• **Work required**: In the records below, the line with "两款简单好用的微信视频号下载工具" opens the range and the line with "微信视频号下载工具（windows版）" closes it; print that range exactly and nothing else.

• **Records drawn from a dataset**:
--------------------------------------------------
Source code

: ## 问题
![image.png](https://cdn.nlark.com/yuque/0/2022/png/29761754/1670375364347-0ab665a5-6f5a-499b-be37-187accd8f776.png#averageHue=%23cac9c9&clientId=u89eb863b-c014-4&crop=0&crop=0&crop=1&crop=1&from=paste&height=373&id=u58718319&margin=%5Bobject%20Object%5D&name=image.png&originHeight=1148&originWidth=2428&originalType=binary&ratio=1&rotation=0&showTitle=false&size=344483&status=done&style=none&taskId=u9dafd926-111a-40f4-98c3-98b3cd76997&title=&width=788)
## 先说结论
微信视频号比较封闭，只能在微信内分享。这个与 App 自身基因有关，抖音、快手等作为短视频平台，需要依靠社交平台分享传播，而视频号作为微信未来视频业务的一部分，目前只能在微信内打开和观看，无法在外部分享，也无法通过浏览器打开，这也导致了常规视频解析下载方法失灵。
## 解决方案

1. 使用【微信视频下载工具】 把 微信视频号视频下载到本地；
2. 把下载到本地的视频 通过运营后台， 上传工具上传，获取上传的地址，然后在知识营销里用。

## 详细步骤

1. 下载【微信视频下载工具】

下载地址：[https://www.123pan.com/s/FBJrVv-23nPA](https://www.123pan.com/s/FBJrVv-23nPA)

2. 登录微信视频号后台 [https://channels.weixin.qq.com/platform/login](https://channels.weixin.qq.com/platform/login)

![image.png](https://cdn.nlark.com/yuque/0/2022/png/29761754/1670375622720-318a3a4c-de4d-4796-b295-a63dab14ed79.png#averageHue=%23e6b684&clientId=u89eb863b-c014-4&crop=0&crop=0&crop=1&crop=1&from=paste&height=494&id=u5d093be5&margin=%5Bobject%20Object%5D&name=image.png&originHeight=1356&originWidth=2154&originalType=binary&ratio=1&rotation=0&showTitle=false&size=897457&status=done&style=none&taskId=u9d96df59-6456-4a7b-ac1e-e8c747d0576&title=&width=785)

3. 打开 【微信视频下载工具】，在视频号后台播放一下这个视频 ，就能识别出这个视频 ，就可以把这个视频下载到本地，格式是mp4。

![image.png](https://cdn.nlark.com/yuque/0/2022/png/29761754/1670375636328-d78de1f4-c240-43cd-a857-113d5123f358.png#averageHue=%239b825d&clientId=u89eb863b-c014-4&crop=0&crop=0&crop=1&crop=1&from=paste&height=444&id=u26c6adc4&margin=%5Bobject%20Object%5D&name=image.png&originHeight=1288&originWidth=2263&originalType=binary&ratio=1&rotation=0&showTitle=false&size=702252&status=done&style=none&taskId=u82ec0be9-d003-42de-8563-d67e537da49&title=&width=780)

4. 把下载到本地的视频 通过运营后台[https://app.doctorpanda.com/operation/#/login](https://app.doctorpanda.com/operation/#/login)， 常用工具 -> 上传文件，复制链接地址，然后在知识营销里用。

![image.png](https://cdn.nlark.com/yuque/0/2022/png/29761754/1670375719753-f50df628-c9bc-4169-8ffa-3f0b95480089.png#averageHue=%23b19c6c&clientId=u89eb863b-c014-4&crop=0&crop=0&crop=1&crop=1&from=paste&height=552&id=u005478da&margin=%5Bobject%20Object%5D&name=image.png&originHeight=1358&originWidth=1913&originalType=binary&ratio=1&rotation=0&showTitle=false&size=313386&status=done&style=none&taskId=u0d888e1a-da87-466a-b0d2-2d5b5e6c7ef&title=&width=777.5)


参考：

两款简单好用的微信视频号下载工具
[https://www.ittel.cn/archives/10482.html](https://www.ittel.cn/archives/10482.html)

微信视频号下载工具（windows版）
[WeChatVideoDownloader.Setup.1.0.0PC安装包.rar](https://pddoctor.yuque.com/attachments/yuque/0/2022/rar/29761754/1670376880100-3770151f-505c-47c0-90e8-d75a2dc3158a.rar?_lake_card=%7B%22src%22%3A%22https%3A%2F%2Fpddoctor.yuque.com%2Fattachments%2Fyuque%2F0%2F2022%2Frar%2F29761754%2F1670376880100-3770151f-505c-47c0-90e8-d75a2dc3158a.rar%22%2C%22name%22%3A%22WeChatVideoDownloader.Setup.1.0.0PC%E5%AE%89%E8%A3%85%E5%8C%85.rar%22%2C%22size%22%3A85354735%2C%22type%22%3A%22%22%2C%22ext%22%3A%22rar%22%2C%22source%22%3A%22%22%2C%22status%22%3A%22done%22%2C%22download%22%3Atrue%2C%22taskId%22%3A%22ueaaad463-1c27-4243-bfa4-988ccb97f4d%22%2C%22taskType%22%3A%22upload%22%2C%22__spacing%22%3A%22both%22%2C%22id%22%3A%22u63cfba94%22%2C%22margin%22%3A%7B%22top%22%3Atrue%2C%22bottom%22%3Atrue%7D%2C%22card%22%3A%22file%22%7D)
--------------------------------------------------
• **Answer to this exercise**:
两款简单好用的微信视频号下载工具
[https://www.ittel.cn/archives/10482.html](https://www.ittel.cn/archives/10482.html)

微信视频号下载工具（windows版）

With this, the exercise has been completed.